The gun came in a brown paper bag, signed and sealed, like a piece of him returned to me.
The same one I had tried to find, minutes before he found it first, hiding it from me like a secret too terrible to share.
Evidence, they called it, but I called it remains. Still wearing the dirt from where it fell. Still holding a splatter of his blood like a secret it refused to wash away.
I counted:
one live round, where four should have been.
He emptied the cylinder, left two.
One for me, One for himself.
Only one fired. The other waited. A survivor like me, sealed in brass.

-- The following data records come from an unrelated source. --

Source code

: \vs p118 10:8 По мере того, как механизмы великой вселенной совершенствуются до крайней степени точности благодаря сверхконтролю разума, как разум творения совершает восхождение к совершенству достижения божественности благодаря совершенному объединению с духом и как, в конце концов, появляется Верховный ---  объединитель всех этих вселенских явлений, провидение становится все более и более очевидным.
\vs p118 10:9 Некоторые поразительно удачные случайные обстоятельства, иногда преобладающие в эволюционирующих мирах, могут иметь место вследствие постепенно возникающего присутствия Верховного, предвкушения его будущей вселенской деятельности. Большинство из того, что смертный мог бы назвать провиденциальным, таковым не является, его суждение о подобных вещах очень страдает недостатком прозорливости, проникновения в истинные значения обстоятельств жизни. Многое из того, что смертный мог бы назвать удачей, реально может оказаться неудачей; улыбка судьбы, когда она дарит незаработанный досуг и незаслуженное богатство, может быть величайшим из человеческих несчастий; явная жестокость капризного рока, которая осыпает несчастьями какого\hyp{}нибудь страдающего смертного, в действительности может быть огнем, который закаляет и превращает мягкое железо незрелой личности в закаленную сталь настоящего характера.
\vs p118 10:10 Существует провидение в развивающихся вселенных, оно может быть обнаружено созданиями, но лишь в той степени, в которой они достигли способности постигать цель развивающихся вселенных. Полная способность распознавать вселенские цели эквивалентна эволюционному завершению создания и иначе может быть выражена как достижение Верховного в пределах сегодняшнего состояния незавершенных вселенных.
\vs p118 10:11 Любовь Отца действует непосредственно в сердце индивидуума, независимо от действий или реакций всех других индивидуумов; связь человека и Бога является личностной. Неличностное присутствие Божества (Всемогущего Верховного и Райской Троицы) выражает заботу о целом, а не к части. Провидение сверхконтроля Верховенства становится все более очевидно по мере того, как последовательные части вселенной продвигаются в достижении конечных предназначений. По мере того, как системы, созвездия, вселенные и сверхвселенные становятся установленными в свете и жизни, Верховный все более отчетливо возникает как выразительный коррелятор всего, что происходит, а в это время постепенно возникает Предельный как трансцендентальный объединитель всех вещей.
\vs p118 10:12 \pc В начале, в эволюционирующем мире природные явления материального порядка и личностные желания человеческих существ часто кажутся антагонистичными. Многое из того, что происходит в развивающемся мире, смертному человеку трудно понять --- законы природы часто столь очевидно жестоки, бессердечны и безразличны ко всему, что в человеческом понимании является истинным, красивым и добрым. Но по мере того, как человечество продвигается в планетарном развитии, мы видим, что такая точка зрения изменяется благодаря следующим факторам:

It felt heavy, as if it knew what it had done. Looking face to face with his peacemaker. I held it like a relic, like maybe if I traced its weight, I could feel his final thought rolling inside the chamber.
So I lifted it.
Unloaded, yes.
I knew that it was, but my body trembled anyways. The cold barrel pressing a bitter sweetness against my teeth. I pulled the trigger and felt the silence explode inside me instead.
My jaw ached with the want of it. My pulse begged for symmetry. Some part of me wanted the world to echo evenly.
Nothing came out, not even air. Only his name ricocheting through my skull like a bullet that never exited.
I set it down. And for the first time, I understood: what he gave to the ground, the ground gave back to me.
Weight.
Dirt.
And the unbearable will to keep breathing.